__YOUR INSTRUCTIONS__:
Look through the data below and, wherever a line carries the word "corresponding", please copy that line.

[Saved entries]
================================

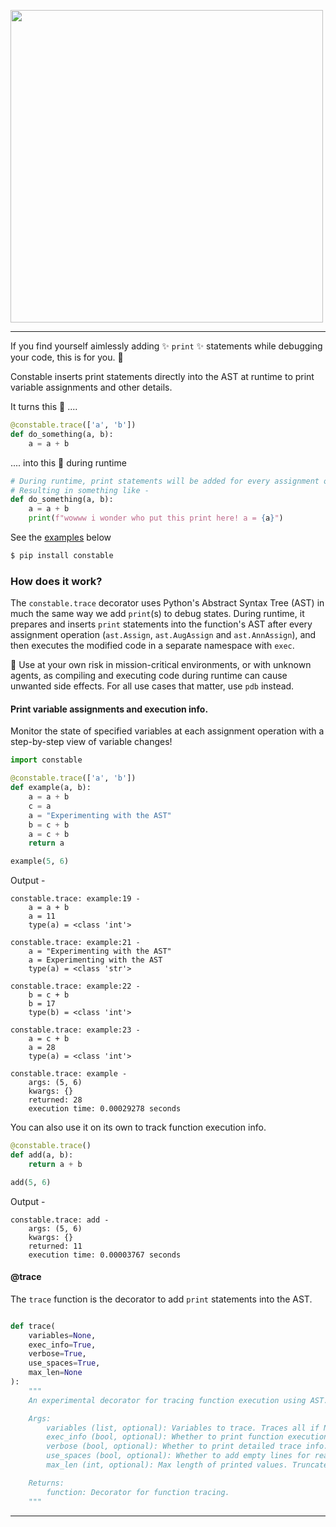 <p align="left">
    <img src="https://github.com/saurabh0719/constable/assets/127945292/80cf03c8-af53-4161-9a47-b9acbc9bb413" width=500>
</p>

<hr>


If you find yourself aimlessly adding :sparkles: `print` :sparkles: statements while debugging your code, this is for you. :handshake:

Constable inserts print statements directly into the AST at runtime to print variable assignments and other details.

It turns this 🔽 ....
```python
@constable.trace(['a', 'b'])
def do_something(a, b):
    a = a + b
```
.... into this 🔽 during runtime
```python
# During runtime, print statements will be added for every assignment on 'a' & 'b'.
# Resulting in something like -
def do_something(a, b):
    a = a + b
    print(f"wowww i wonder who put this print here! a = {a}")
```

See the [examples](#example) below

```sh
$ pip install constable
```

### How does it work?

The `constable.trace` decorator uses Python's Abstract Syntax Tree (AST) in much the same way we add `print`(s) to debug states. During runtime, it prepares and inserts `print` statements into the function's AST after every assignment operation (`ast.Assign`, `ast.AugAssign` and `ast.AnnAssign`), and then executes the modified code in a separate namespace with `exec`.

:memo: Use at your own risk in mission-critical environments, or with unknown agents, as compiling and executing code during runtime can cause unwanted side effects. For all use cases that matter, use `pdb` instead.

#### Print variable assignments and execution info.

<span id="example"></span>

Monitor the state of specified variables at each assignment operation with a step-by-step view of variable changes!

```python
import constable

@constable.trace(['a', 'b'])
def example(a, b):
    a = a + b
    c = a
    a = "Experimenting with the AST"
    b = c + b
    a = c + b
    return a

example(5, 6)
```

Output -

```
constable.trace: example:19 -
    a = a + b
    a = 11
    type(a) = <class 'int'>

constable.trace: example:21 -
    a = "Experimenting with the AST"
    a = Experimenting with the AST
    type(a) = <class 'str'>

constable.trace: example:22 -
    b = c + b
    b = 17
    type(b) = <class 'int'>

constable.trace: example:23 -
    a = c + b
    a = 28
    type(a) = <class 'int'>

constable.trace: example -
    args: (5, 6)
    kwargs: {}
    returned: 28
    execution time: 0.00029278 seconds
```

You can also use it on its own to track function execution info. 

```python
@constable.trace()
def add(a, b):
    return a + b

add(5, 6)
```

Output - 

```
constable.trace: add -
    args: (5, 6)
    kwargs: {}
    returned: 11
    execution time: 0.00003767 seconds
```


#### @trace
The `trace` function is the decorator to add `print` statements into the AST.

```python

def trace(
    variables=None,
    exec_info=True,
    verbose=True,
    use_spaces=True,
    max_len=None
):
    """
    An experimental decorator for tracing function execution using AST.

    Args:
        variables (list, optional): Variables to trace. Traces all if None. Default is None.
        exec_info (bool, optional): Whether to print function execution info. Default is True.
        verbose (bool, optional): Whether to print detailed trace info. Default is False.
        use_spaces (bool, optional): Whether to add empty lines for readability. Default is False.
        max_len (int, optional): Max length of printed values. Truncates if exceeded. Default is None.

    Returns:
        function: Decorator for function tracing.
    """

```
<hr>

================================

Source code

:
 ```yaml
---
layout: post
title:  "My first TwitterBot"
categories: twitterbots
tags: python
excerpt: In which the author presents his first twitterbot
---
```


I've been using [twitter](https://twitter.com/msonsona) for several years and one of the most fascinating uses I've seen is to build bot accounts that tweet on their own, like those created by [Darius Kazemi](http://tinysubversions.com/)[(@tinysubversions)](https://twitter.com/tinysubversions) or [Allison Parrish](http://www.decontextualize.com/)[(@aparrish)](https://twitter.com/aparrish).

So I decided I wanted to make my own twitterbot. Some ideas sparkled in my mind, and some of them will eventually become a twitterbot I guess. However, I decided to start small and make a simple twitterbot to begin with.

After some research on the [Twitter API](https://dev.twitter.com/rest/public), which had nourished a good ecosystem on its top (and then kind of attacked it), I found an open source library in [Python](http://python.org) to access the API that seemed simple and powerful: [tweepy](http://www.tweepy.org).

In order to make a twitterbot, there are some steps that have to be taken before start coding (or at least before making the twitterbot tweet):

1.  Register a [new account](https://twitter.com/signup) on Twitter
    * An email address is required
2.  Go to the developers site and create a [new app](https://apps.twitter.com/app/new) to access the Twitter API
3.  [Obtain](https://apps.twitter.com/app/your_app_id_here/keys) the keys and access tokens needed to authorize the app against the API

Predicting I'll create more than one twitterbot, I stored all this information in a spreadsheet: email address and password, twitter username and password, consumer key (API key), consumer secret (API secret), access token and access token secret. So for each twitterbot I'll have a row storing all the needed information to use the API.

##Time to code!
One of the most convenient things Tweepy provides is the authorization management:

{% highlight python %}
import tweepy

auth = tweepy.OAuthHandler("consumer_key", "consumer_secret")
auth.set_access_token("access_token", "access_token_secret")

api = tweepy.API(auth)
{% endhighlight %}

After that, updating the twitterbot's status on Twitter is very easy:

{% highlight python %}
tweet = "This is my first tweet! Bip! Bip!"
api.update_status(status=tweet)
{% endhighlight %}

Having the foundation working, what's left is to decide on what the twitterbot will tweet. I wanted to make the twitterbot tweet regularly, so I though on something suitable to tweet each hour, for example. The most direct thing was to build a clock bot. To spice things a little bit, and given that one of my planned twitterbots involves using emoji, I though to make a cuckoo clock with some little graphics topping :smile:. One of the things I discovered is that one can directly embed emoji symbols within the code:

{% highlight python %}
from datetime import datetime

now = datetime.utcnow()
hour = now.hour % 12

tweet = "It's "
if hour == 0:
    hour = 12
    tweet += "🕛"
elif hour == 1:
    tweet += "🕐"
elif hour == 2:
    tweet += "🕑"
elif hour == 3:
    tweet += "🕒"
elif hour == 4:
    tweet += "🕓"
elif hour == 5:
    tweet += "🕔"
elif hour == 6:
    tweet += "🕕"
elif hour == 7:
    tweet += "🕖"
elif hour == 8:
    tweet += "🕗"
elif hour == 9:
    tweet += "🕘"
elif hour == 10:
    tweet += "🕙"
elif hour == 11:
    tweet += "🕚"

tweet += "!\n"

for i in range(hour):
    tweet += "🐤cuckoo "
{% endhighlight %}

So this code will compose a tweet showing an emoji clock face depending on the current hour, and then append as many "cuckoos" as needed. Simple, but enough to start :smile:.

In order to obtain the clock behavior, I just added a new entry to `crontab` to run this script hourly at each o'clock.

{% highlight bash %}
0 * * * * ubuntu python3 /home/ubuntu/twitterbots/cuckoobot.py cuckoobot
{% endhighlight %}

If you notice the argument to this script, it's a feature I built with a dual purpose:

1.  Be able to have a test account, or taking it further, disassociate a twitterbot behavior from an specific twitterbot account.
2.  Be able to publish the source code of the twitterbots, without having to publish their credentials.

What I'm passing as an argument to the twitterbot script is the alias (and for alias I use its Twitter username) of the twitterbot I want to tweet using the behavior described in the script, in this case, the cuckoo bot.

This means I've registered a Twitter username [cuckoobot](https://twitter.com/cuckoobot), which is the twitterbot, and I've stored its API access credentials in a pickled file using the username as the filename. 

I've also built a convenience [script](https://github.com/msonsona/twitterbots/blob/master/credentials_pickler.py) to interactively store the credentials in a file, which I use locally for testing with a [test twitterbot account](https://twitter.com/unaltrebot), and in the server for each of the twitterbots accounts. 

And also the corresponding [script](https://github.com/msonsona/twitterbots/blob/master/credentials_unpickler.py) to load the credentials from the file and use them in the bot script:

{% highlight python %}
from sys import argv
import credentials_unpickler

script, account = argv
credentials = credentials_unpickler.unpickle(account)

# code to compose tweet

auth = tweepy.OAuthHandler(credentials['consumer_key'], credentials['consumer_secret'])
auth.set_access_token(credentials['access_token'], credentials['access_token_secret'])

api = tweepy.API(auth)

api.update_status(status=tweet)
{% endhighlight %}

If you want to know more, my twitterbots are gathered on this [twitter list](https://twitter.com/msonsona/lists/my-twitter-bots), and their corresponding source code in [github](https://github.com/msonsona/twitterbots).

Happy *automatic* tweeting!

================================

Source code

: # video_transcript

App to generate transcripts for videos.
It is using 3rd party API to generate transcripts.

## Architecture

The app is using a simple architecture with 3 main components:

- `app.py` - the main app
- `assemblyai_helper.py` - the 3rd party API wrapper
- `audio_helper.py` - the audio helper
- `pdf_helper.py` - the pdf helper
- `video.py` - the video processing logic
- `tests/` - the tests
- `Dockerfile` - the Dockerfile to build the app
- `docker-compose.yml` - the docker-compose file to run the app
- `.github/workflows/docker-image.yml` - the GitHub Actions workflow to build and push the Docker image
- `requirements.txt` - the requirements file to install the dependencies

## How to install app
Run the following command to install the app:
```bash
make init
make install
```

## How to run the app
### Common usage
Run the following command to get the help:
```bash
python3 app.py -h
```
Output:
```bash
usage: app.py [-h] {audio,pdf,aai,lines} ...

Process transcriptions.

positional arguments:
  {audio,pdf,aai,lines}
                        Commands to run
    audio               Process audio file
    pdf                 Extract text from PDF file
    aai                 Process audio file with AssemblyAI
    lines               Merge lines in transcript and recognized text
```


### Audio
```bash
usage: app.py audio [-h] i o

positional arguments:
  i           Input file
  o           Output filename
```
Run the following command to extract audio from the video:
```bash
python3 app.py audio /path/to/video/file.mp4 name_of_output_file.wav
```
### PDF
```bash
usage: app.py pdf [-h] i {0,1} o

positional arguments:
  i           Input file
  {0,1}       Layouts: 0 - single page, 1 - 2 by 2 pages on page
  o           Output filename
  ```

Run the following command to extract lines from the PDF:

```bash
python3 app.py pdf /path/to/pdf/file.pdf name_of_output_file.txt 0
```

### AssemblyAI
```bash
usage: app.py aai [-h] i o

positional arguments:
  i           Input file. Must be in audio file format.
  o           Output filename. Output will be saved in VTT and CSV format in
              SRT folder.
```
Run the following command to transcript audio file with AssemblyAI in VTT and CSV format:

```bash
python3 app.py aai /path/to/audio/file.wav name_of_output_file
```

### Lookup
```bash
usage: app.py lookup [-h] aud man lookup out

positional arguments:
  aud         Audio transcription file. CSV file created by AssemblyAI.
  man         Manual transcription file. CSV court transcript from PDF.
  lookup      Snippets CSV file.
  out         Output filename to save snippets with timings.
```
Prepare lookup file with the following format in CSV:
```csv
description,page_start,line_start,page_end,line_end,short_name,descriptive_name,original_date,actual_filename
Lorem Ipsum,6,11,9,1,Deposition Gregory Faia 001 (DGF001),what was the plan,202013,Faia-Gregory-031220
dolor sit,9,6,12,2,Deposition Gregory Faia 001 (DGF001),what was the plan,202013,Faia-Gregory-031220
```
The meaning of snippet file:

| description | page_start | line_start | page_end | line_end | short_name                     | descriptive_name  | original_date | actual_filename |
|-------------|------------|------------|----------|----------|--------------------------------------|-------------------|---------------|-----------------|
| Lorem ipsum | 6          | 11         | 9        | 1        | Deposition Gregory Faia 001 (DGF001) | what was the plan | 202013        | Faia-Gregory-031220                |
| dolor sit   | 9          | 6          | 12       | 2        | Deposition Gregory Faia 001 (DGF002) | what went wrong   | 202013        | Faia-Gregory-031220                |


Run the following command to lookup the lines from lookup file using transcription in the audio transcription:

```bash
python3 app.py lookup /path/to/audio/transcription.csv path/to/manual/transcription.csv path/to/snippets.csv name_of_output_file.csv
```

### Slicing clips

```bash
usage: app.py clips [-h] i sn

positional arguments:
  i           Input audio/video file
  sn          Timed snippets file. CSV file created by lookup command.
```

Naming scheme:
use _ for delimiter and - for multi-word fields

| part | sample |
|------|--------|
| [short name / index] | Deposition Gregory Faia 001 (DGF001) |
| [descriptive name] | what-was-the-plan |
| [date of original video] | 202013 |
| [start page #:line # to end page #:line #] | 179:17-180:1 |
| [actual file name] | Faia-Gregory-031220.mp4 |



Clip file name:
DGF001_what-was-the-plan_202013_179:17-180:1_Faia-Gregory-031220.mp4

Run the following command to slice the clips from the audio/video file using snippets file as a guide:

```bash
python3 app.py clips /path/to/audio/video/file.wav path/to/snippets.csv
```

================================

__TASK RESULT__:
And also the corresponding [script](https://github.com/msonsona/twitterbots/blob/master/credentials_unpickler.py) to load the credentials from the file and use them in the bot script:
If you want to know more, my twitterbots are gathered on this [twitter list](https://twitter.com/msonsona/lists/my-twitter-bots), and their corresponding source code in [github](https://github.com/msonsona/twitterbots).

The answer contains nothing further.